Prompt: All lines in the records below that hold "Source" are to be shown.

((

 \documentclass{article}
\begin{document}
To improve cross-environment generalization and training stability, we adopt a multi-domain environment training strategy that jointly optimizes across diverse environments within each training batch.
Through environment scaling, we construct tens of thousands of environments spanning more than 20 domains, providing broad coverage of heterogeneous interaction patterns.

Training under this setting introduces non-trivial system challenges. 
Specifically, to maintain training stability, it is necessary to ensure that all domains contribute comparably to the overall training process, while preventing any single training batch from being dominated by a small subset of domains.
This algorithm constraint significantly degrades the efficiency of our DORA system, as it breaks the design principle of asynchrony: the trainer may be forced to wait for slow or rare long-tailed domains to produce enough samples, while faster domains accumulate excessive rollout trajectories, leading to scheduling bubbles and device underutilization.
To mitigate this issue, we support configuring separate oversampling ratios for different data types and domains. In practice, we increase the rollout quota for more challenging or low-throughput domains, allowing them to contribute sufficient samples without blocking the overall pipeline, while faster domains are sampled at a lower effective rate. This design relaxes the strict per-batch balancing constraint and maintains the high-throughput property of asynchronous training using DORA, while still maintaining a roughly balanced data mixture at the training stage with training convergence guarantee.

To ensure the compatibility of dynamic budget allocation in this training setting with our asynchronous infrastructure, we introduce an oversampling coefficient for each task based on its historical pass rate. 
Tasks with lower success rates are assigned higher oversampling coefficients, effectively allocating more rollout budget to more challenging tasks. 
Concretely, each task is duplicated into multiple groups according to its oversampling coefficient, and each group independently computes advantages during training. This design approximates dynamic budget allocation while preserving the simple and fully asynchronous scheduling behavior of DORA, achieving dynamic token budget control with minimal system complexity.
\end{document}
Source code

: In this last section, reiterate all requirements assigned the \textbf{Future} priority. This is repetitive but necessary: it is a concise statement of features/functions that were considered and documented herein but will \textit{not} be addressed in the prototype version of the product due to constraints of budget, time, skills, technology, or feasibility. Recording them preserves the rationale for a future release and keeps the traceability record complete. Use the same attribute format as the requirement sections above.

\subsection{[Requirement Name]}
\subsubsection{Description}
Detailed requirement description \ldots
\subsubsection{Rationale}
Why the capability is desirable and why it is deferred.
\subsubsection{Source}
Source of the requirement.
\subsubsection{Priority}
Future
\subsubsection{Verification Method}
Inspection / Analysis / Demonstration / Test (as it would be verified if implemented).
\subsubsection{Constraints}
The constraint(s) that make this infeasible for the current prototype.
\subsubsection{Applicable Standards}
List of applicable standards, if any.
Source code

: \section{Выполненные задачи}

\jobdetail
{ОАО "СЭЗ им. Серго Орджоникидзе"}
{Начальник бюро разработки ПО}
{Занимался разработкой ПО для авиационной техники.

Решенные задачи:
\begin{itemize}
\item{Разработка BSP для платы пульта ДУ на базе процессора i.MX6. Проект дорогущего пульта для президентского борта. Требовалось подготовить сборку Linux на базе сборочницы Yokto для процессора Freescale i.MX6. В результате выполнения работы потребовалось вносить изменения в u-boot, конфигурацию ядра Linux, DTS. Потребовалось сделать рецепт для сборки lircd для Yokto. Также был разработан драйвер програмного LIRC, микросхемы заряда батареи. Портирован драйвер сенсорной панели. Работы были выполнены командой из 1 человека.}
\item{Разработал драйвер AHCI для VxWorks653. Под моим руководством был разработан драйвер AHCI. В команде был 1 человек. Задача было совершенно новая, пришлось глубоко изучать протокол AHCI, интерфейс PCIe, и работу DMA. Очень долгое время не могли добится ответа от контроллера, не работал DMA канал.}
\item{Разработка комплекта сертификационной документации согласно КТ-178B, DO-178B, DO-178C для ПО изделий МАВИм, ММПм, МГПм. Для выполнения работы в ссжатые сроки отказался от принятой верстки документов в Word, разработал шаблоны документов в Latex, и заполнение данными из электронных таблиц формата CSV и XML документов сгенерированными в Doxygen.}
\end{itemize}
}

))

Result of the task:
Source code
\subsubsection{Source}
Source of the requirement.
Source code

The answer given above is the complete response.